If I have to mow the lawn or lift some heavy boxes, or open a new jar of jam. I have the physical strength to do so because I don't have a man around to ask for help. I also will have to fix things or lift things that I know are beyond my abilities, so I stay physically strong and fit to manage some of the household needs. You have to constantly pack, reorganize, and move. You are frequently the only one getting groceries. Your husband gets injured and you have to carry the slack.

4. You get over it. Let's face it. You live far from family. They can't be there with you for every special moment you would like them to be. Holidays, birthdays, sports events are often missed. But you are there and your husband may be there as well. You make big deals out of it together as a family. Because you have to. You take alot of pictures and share with your family during or after the events. You find friends, make connections. Share these special events with your new family in new places. Because you have to. Life is about living and sharing it with others, right?

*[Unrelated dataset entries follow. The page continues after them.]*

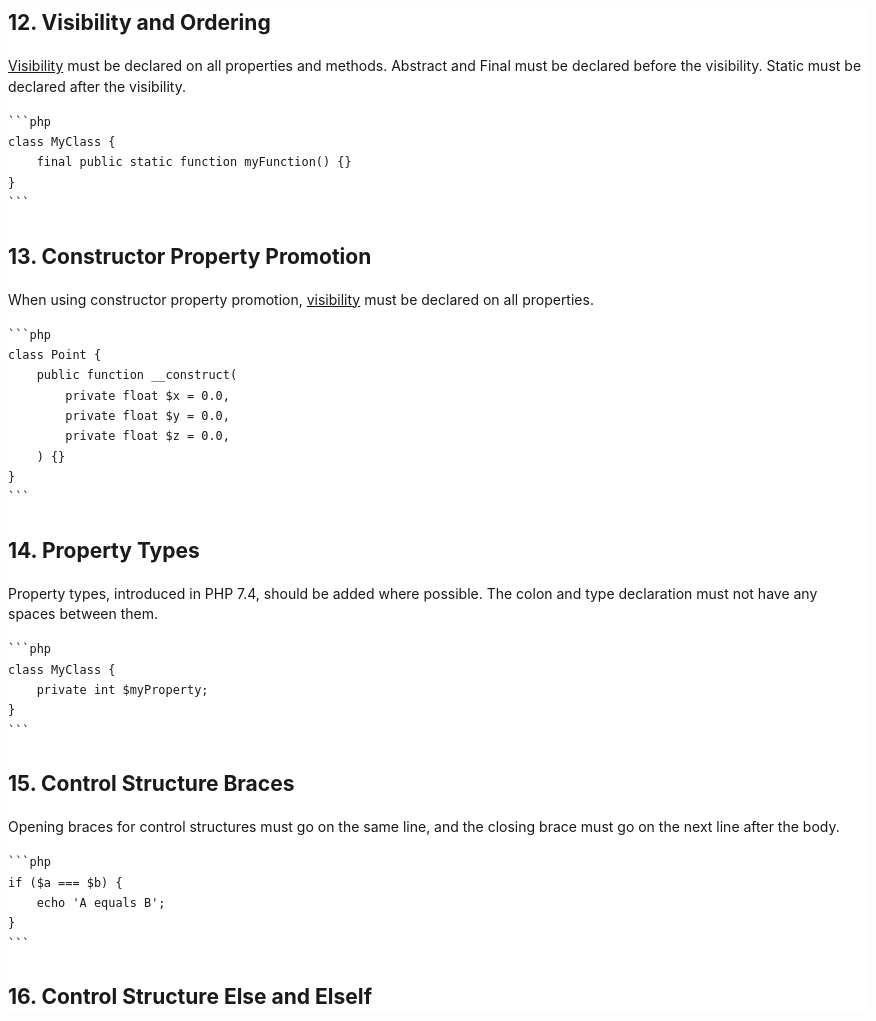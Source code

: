 ## 12. Visibility and Ordering

[Visibility](https://www.php.net/manual/en/language.oop5.visibility.php) must be declared on all properties and methods. Abstract and Final must be declared before the visibility. Static must be declared after the visibility.

    ```php
    class MyClass {
        final public static function myFunction() {}
    }
    ```

## 13. Constructor Property Promotion

When using constructor property promotion, [visibility](https://www.php.net/manual/en/language.oop5.visibility.php) must be declared on all properties.

    ```php
    class Point {
        public function __construct(
            private float $x = 0.0,
            private float $y = 0.0,
            private float $z = 0.0,
        ) {}
    }
    ```

## 14. Property Types

Property types, introduced in PHP 7.4, should be added where possible. The colon and type declaration must not have any spaces between them.

    ```php
    class MyClass {
        private int $myProperty;
    }
    ```

## 15. Control Structure Braces

Opening braces for control structures must go on the same line, and the closing brace must go on the next line after the body.

    ```php
    if ($a === $b) {
        echo 'A equals B';
    }
    ```

## 16. Control Structure Else and ElseIf
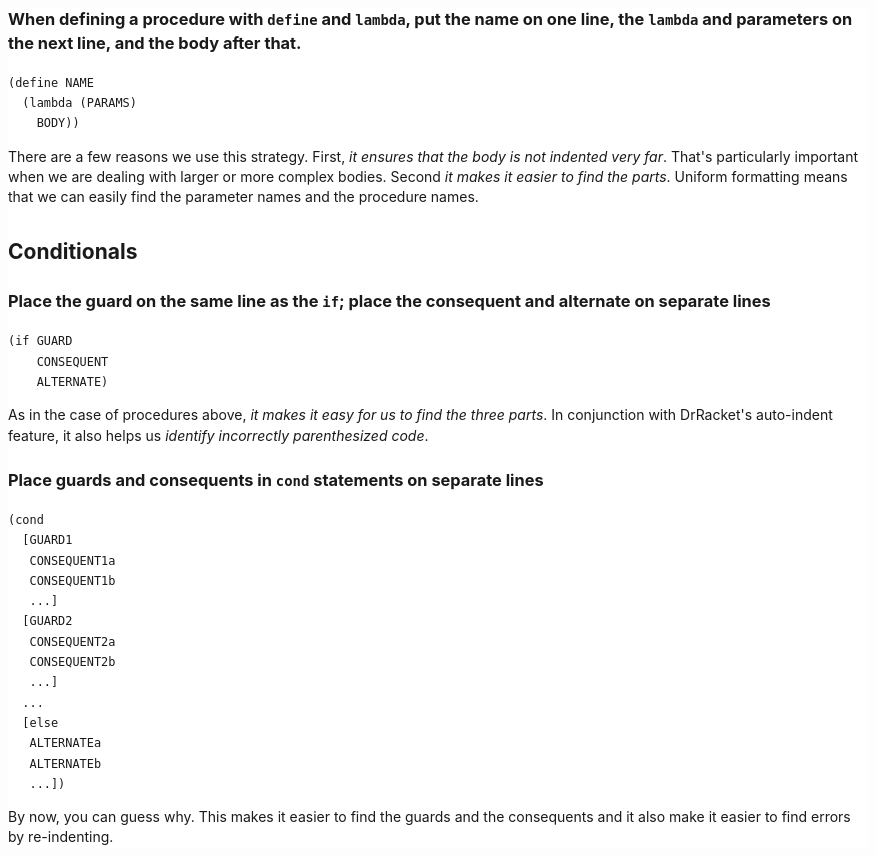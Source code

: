 ### When defining a procedure with `define` and `lambda`, put the name on one line, the `lambda` and parameters on the next line, and the body after that.

```drracket
(define NAME
  (lambda (PARAMS)
    BODY))
```

There are a few reasons we use this strategy.  First, *it ensures that the
body is not indented very far*.  That's particularly important when we are
dealing with larger or more complex bodies.  Second *it makes it easier
to find the parts*.  Uniform formatting means that we can easily find the
parameter names and the procedure names.

## Conditionals

### Place the guard on the same line as the `if`; place the consequent and alternate on separate lines

```drracket
(if GUARD
    CONSEQUENT
    ALTERNATE)
```

As in the case of procedures above, *it makes it easy for us to find the three
parts*.  In conjunction with DrRacket's auto-indent feature, it also helps
us *identify incorrectly parenthesized code*.

### Place guards and consequents in `cond` statements on separate lines

```drracket
(cond
  [GUARD1
   CONSEQUENT1a
   CONSEQUENT1b
   ...]
  [GUARD2
   CONSEQUENT2a
   CONSEQUENT2b
   ...]
  ...
  [else
   ALTERNATEa
   ALTERNATEb
   ...])
```

By now, you can guess why.  This makes it easier to find the guards
and the consequents and it also make it easier to find errors by
re-indenting.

5. You are strong emotionally. Let's face it. Your roller coaster of a life has stirred all kinds of feelings inside and out of you. You have been at your best and your worst. You have moved, settled, moved again, setttled, changed jobs a thousand times. You have witnessed your children's heartbreak losing friends and familiar places. You have suffered your own heartache leaving work and friends to have to do it all over again time and time again. You have been unable to be there for family when they needed you or attend important events as you lived too far away. You are the constant in the family. You hold it together for everyone and make things work.

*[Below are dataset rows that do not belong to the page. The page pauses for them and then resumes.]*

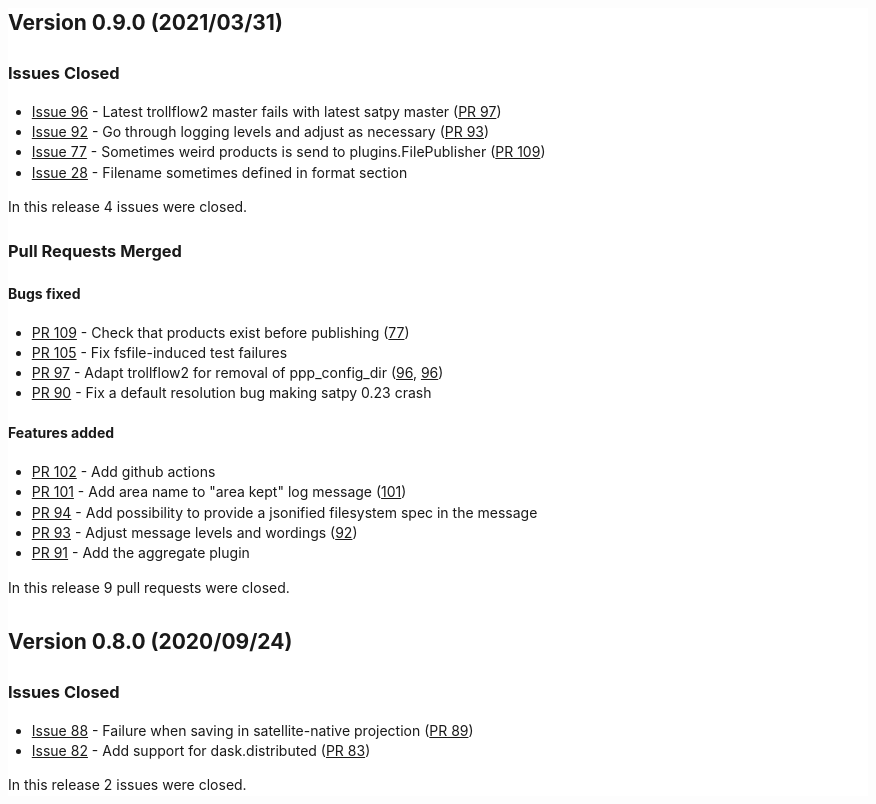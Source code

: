 ## Version 0.9.0 (2021/03/31)

### Issues Closed

* [Issue 96](https://github.com/pytroll/trollflow2/issues/96) - Latest trollflow2 master fails with latest satpy master ([PR 97](https://github.com/pytroll/trollflow2/pull/97))
* [Issue 92](https://github.com/pytroll/trollflow2/issues/92) - Go through logging levels and adjust as necessary ([PR 93](https://github.com/pytroll/trollflow2/pull/93))
* [Issue 77](https://github.com/pytroll/trollflow2/issues/77) - Sometimes weird products is send to plugins.FilePublisher ([PR 109](https://github.com/pytroll/trollflow2/pull/109))
* [Issue 28](https://github.com/pytroll/trollflow2/issues/28) - Filename sometimes defined in format section

In this release 4 issues were closed.

### Pull Requests Merged

#### Bugs fixed

* [PR 109](https://github.com/pytroll/trollflow2/pull/109) - Check that products exist before publishing ([77](https://github.com/pytroll/trollflow2/issues/77))
* [PR 105](https://github.com/pytroll/trollflow2/pull/105) - Fix fsfile-induced test failures
* [PR 97](https://github.com/pytroll/trollflow2/pull/97) - Adapt trollflow2 for removal of ppp_config_dir ([96](https://github.com/pytroll/trollflow2/issues/96), [96](https://github.com/pytroll/trollflow2/issues/96))
* [PR 90](https://github.com/pytroll/trollflow2/pull/90) - Fix a default resolution bug making satpy 0.23 crash

#### Features added

* [PR 102](https://github.com/pytroll/trollflow2/pull/102) - Add github actions
* [PR 101](https://github.com/pytroll/trollflow2/pull/101) - Add area name to "area kept" log message ([101](https://github.com/pytroll/trollflow2/issues/101))
* [PR 94](https://github.com/pytroll/trollflow2/pull/94) - Add possibility to provide a jsonified filesystem spec in the message
* [PR 93](https://github.com/pytroll/trollflow2/pull/93) - Adjust message levels and wordings ([92](https://github.com/pytroll/trollflow2/issues/92))
* [PR 91](https://github.com/pytroll/trollflow2/pull/91) - Add the aggregate plugin

In this release 9 pull requests were closed.


## Version 0.8.0 (2020/09/24)

### Issues Closed

* [Issue 88](https://github.com/pytroll/trollflow2/issues/88) - Failure when saving in satellite-native projection ([PR 89](https://github.com/pytroll/trollflow2/pull/89))
* [Issue 82](https://github.com/pytroll/trollflow2/issues/82) - Add support for dask.distributed ([PR 83](https://github.com/pytroll/trollflow2/pull/83))

In this release 2 issues were closed.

6. You are strong mentally. If you can handle the military life and stick it out year after year. You are strong mentally. You know the game. You understand the rules and you play by them. The longer you are in the more you know the path to success and see the light at the end of the tunnel. You are in it for the long haul and work towards it. You are resilient and can easily navigate a world that sometimes can feel so lonely, but you keep going.

YOU ARE STRONG.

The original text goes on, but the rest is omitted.